In short, what we have here is fundamental ideological competition between those who would protect the existing Social Security structure in the interests of the common good and those who would take money from Social Security to advance the interests of those who do not need the fundamental anti-poverty protection offered by Social Security. Let us be clear. The structures of the United States economy and taxes have been moving steadily toward substantial financial increases for the most wealthy and stagnation or loss for most people in the United States over the last 25 years. The wealthy do not need Social Security and some wealthy resent it simply because it is a tax, not merely a personal tax on a trivial portion of their personal income, but a tax they have to pay for employees. For those who are fighting an increase in the minimum wage, fighting overtime pay, cutting back on health insurance and pensions for workers, reducing the commitment to workers that comes with paying Social Security taxes is a consistent position. The various privatization schemes are intended as a first step towards breaking up commitment to the basic structure of Social Security and transferring more money into the hands of private investors. This includes getting more people to think about their self-interest from the point of view of being an investor instead of from the point of view of being a worker.


From my point of view, what we are talking about here is sin, capital S and little s. This is a bit of sin that the Bible, both Hebrew Scripture and New Testament, is clear about. Honor your father and your mother is one of the 10 Commandments. Caring for widows and orphans is not an option; it is a duty.

Congratulations you poor!
God’s domain belongs to you.

If you stand with me on this, I pray that you will do at least something to contribute to the tide of opposition to all attempts to privatize Social Security. Become informed. Talk about it in your conversational networks. Moreover, please write your Representatives and Senators. What you do to protect Social Security just might be the most important thing you do this year to show solidarity with the poor.

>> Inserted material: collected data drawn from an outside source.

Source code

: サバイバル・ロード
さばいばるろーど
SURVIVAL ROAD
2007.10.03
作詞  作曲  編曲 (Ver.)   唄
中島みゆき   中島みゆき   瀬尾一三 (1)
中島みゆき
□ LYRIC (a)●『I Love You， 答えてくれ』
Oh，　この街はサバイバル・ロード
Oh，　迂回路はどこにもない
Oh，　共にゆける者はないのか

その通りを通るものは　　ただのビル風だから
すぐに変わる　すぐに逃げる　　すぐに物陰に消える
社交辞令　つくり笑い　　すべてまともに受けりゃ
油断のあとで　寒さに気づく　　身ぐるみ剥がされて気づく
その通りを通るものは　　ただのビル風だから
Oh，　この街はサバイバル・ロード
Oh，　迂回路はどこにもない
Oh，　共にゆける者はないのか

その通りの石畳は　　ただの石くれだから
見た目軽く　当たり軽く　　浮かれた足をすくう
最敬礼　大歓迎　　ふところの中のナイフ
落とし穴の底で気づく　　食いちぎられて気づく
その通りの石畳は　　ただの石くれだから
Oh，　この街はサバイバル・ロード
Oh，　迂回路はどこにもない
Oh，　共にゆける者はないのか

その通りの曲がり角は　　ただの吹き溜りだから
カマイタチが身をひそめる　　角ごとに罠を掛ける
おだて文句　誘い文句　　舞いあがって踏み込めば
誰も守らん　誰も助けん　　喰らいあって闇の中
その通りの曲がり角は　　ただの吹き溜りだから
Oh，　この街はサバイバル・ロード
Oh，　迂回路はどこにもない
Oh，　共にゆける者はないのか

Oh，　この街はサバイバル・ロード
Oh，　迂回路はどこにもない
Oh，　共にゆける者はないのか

If you oppose what I have said this morning, I hope to stay in conversation with you and learn from you. If this sermon proves controversial, then I hope Seekers can construct a fair, open, and helpful structured conversation so that we may all grow together.

[Three of my basic Social Security papers are included below.]


 A Concise History of Social Security


Social Security was created in 1935 at a time when very few workers were covered by pensions. The pensions that existed were not guaranteed and many who were “covered” never got what they earned. The original act had two components, a retirement benefit that covered only workers that was not supposed to pay benefits before 1942 and a welfare program called Old Age Assistance. The funding level for the retirement benefit was low, one percent of wages from the employer and one percent from the employee.


From the beginning Social Security was intended as a base support for retirement to be supplemented by private pensions and savings for those able to invest in a higher retirement lifestyle.



Social Security has been reformed many times but the basic concept of social insurance has never been changed. Social Security insures against poverty for the living and a key element to its financial success is that some workers pay the tax but do not live to collect any, or only a partial amount, of their entitlement. (The privatization proposals would take money out of the common funding pool for the benefit of the heirs of investors.)


Another key part of the social insurance concept is that benefits are paid according to a progressive funding formula aimed first of all at overcoming poverty. The benefit formula also recognizes that those who paid higher level of taxes should get a higher benefit upon retirement, and, with the boost from those who pay taxes but die early, Social Security retirees have gotten their money’s worth in comparison to the returns from private pensions.


Social Security was amended in 1939 to provide limited support for the survivors of deceased workers and support for spouses of deceased workers or retirees when the spouse reached retirement age. Additionally, the 1939 Act provided for keeping the income from the Social Security payroll tax in a separate fund.


A major reform occurred in 1950 when the Old Age Assistance program was phased out and the Social Security retirement benefit were increased by 77 percent, bringing all recipients into the retirement program. The payroll tax was raised to 6.5 percent to cover the change. These changes were strongly supported by employers who considered Social Security cheaper than private pensions.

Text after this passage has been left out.